After receiving a new custom pedal steel, a double neck eight-string, made by Paul Bigsby in 1952, Isaacs experimented with it, trying to imitate the sound of two fiddles playing in harmony. Bigsby's new steel guitar design featured a pedal mechanism which changed the pitch of two strings simultaneously. Isaacs was not the first to use pedals. Speedy West had been using a pedal steel since 1948; however, Isaacs was the first on a recording to push the pedal while notes were still sounding. Other steel players strictly avoided doing this, because it was considered "un-Hawaiian". On a Webb Pierce recording session in Nashville in November, 1953, producer Owen Bradley asked Isaacs to try his technique on a solo for the song "Slowly". The song became one of the most-played country songs of 1954 and was No. 1 on the Billboard's country charts for seventeen weeks. It was the first recording of a pedal steel guitar on a hit record. This single performance by a session musician produced a rare and unlikely stylistic overhaul of the steel guitar sound in Nashville-produced country music.

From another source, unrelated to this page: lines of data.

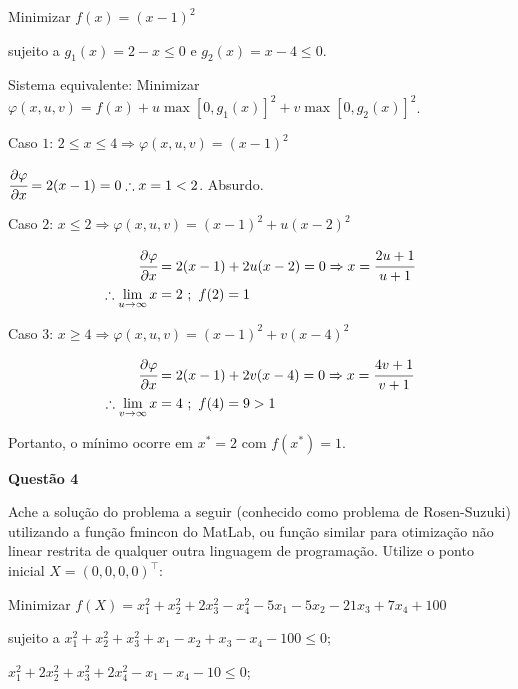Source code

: \documentclass{rbfin}
\begin{document}
Minimizar $f(x) = (x-1)^2$

sujeito a $g_1(x) = 2-x \le 0$ e $g_2(x) = x - 4 \le 0$.

Sistema equivalente: Minimizar $\varphi(x,u,v) = f(x) + u \max[0,g_1(x)]^2 + v \max[0,g_2(x)]^2$. 

Caso $1$: $2 \le x \le 4 \Rightarrow \varphi(x,u,v) = (x-1)^2$

$\cfrac{\partial \varphi}{\partial x} = 2(x - 1) = 0 \therefore x = 1 < 2$. Absurdo.

\newpage

Caso $2$: $x \le 2 \Rightarrow \varphi(x,u,v) = (x-1)^2 + u (x - 2)^2$

\begin{align*}
\cfrac{\partial \varphi}{\partial x} &= 2(x-1) + 2u (x - 2) = 0 \Rightarrow x = \cfrac{2u + 1}{u + 1} \\
\therefore \lim_{u \to \infty} x &= 2\,\,;\,\,f(2) = 1
\end{align*}

Caso $3$: $x \ge 4 \Rightarrow \varphi(x,u,v) = (x-1)^2 + v (x-4)^2$

\begin{align*}
\cfrac{\partial \varphi}{\partial x} &= 2(x-1) + 2v (x - 4) = 0 \Rightarrow x = \cfrac{4v + 1}{v + 1} \\
\therefore \lim_{v \to \infty} x &= 4\,\,;\,\,f(4) = 9 > 1
\end{align*}

Portanto, o mínimo ocorre em $x^* = 2$ com $f(x^*) = 1$.

\singlespacing

\large

\textbf{Questão 4}

\normalsize

\vspace{6mm}

\doublespacing

Ache a solução do problema a seguir (conhecido como problema de Rosen-Suzuki)
utilizando a função fmincon do MatLab, ou função similar para otimização não
linear restrita de qualquer outra linguagem de programação. Utilize o ponto inicial
$X = (0, 0, 0, 0)^\top$:

Minimizar $f(X) = x_1^2 + x_2^2 + 2x_3^2 - x_4^2 - 5x_1 - 5x_2 - 21x_3 + 7x_4 + 100$

sujeito a $x_1^2 + x_2^2 + x_3^2 + x_1 - x_2 + x_3 - x_4 - 100 \le 0$;

$x_1^2 + 2x_2^2 + x_3^2 + 2x_4^2 - x_1 - x_4 - 10 \le 0$;
\end{document}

Steel guitar virtuoso Lloyd Green said, "This fellow, Bud Isaacs, had thrown a new tool into musical thinking about the steel with the advent of this record that still reverberates to this day". Attempting to put Issacs' innovation into words, music historian Tim Sterner Miller described it:, "... two pitches changing in contrapuntal motion against a sustained common tone..." Not only was the song embraced by the public, it was immediately recognized by lap steel (non-pedal) guitarists as something unique that was not possible to achieve on their instruments. Now a favored session player, Isaacs performed on 11 top country records in 1955. In an interview in 2012 by Jon Rauhouse, Isaacs said, "I had the only pedaled steel in town at the time. I got sessions with everybody!" Dozens of instrumentalists rushed to get pedals on their steel guitars to imitate the unique bending notes that he played. In the months and years after this recording, instrument makers and musicians worked to recreate Bigsby's mechanical innovation and Isaacs' musical innovation. Even though pedal steel guitars had been available for over a decade before this recording, the instrument emerged as a crucial element in country music after the success of this song.

==Personal life==

In 1956, the Gibson company hired Isaacs to consult on their pedal steel instrument, later introduced as the "Multiharp". Isaacs married Geri Mapes, also a musician, and they worked together with an act they called the "Golden West Singers". The couple eventually retired to Yuma, Arizona, where Isaacs died September 4, 2016 at the age of 88. He was inducted into the Steel Guitar Hall of Fame in 1984. Record companies issued three compilations of his recordings, Master of the Steel Guitar (2005), Swingin' Steel Guitar of Bud Isaacs (2005) and Bud's Bounce (2006).